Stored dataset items
<<<<

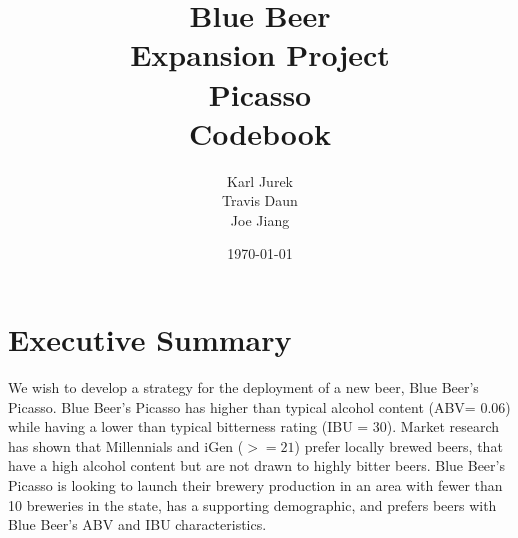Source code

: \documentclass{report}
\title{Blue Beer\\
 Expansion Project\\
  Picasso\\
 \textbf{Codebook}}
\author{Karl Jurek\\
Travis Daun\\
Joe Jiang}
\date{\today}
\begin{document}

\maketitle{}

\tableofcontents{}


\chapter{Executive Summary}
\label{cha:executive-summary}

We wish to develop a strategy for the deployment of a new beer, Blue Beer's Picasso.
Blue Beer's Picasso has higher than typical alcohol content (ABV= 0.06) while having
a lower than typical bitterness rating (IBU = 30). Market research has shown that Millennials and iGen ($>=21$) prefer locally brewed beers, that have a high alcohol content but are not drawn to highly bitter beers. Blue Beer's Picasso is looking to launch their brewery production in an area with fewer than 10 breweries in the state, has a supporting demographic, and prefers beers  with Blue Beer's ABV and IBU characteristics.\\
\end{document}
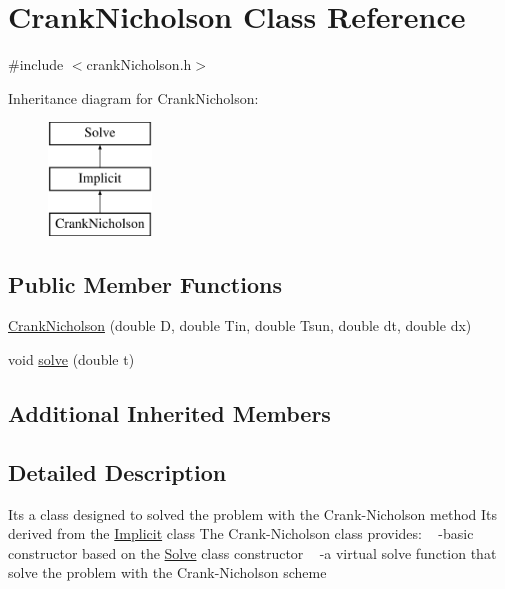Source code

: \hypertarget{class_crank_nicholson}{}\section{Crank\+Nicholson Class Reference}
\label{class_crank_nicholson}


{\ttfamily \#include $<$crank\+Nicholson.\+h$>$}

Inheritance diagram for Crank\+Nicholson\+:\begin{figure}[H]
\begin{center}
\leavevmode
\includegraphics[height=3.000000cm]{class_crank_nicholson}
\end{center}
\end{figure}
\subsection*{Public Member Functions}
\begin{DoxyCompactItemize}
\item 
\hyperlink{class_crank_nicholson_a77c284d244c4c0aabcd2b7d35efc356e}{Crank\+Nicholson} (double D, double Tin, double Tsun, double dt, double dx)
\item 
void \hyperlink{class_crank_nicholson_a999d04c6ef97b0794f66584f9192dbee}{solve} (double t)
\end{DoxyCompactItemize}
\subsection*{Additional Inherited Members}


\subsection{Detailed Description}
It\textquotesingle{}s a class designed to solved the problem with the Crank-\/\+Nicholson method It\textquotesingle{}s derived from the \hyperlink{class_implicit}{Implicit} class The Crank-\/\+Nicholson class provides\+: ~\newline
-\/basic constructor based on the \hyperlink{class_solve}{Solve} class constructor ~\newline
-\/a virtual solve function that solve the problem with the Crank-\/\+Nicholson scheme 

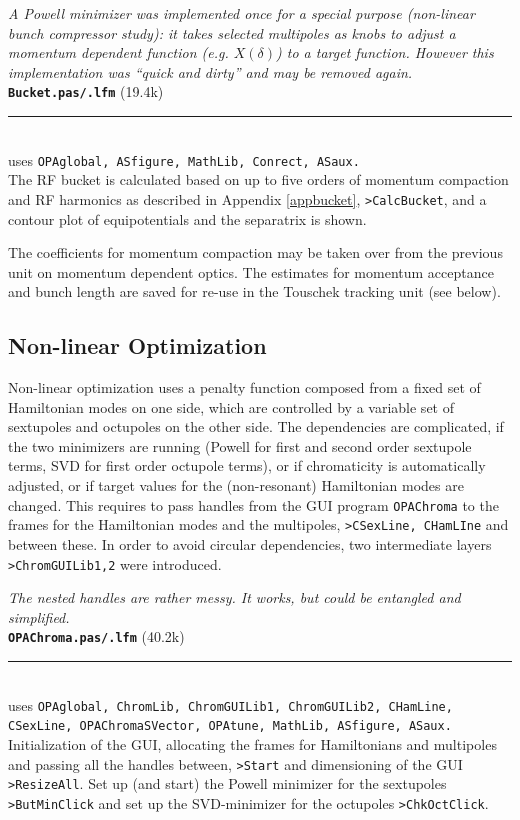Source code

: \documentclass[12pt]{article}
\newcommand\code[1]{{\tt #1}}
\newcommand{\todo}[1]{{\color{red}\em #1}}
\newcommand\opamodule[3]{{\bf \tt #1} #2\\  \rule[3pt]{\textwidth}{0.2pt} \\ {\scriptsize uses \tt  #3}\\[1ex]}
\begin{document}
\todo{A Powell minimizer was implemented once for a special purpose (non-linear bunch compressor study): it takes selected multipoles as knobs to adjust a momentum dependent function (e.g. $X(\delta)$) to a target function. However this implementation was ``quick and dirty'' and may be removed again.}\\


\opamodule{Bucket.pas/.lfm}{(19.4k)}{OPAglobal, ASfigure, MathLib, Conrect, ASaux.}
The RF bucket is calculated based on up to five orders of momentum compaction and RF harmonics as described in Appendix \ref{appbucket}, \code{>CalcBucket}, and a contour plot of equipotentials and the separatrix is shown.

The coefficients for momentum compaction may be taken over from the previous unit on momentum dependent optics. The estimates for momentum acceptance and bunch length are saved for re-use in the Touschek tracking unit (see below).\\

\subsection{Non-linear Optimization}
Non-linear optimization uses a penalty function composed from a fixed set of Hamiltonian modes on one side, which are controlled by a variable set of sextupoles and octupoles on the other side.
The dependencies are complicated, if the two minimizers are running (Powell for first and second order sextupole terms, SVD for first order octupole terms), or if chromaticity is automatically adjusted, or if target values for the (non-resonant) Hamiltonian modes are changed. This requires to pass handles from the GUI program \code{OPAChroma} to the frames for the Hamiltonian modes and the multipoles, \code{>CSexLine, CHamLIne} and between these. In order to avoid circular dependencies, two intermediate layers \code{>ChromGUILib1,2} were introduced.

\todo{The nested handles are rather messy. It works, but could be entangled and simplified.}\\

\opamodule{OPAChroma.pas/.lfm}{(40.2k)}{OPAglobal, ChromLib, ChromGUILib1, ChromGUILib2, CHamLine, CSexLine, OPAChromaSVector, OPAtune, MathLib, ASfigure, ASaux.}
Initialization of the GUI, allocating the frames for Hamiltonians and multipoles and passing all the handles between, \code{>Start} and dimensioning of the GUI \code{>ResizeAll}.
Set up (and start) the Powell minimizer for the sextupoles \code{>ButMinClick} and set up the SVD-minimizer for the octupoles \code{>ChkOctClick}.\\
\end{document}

>>>>

• Your objective: If the string "begin" appears in a line of the entries, report the line.

• Task answer:
\begin{document}
Inheritance diagram for Crank\+Nicholson\+:\begin{figure}[H]
\begin{center}
\begin{DoxyCompactItemize}
\begin{document}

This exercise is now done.